Quatre ans après le succès du film Intouchables, Omar Sy revient en France avec un personnage fort, qui s’inspire également d’une histoire vraie. Celle du clown Chocolat. Un destin aussi passionnant que tragique que nous fait découvrir Omar Sy. Celui de Rafaël Padilla, premier artiste noir dans la France coloniale, dont la seule façon de se battre contre les préjugés est le rire. Un point commun avec l’une des personnalités préférées des Français, qui à travers le choix de ce nouveau rôle, fait revivre un artiste disparu de la mémoire collective. Ce film a le mérite de redonner vie, espoir et de mettre en lumière le premier artiste noir en France oublié de tous. Le parcours d’un enfant né esclave et qui devient la coqueluche de Paris. Bien plus qu’un hommage, ce film rétablit une certaine justice et prise de conscience.
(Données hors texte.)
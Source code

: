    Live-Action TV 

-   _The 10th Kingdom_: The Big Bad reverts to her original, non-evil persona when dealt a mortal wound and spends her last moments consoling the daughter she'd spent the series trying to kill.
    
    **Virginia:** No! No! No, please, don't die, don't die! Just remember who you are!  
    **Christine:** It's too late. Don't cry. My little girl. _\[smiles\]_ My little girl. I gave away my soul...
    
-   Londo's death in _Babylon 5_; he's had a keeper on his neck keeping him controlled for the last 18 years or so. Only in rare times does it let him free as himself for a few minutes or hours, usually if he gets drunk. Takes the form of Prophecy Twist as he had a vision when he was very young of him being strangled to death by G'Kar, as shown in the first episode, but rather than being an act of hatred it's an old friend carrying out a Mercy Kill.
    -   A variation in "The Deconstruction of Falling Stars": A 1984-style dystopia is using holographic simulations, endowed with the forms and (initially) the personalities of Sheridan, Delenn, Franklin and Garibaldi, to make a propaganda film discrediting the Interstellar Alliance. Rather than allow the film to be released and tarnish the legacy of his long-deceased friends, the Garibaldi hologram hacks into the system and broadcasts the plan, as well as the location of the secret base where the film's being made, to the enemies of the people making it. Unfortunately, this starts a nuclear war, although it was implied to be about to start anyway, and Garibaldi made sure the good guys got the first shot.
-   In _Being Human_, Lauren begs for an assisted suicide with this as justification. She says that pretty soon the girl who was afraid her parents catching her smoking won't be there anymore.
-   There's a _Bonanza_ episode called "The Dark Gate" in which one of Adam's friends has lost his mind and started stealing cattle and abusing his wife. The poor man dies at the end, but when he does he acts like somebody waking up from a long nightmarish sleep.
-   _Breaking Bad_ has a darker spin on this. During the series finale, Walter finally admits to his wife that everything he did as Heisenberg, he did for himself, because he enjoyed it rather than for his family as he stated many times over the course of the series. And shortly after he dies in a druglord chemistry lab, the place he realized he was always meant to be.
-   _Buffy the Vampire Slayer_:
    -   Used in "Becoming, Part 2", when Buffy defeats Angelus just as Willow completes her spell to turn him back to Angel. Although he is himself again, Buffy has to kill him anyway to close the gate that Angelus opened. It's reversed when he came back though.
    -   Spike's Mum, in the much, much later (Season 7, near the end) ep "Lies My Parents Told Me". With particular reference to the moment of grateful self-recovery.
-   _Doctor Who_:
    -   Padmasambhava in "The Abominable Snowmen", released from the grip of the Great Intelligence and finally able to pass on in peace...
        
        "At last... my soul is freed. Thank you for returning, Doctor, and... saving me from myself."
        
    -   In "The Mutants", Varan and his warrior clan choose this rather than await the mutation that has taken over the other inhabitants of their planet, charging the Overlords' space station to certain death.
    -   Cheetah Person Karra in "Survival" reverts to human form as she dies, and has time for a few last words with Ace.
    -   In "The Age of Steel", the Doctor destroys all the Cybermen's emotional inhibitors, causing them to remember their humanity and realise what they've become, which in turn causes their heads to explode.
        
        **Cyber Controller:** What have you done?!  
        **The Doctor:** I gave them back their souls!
Échos d’Orient : Lorsqu’on vous a proposé de jouer le rôle de Chocolat, quelle a été votre première réaction?
Omar Sy : Je me suis dit : « Qui est cet homme? » J’avais envie d’en savoir plus et plus j’en apprenais sur lui et plus j’étais fasciné. L’histoire de Chocolat m’a touché. Naître esclave, s’échapper et devenir un artiste, c’est un parcours incroyable. Et je me suis dit : « Comment a-t-on pu l’oublier? Comment est-ce possible? » Et j’ai eu ce sentiment d’injustice en me disant : « Comment a-t-on pu oublier cet homme-là pour son parcours artistique et en tant qu’homme? » Et j’ai eu envie de raconter son histoire. J’ai aussi ressenti une forme de culpabilité de ne pas avoir entendu parler de lui avant. Il a fallu cent ans pour faire un film sur son histoire, c’est à la fois triste et injuste. Aujourd’hui je suis très ému et heureux que l’on puisse mettre en lumière son histoire à travers ce film.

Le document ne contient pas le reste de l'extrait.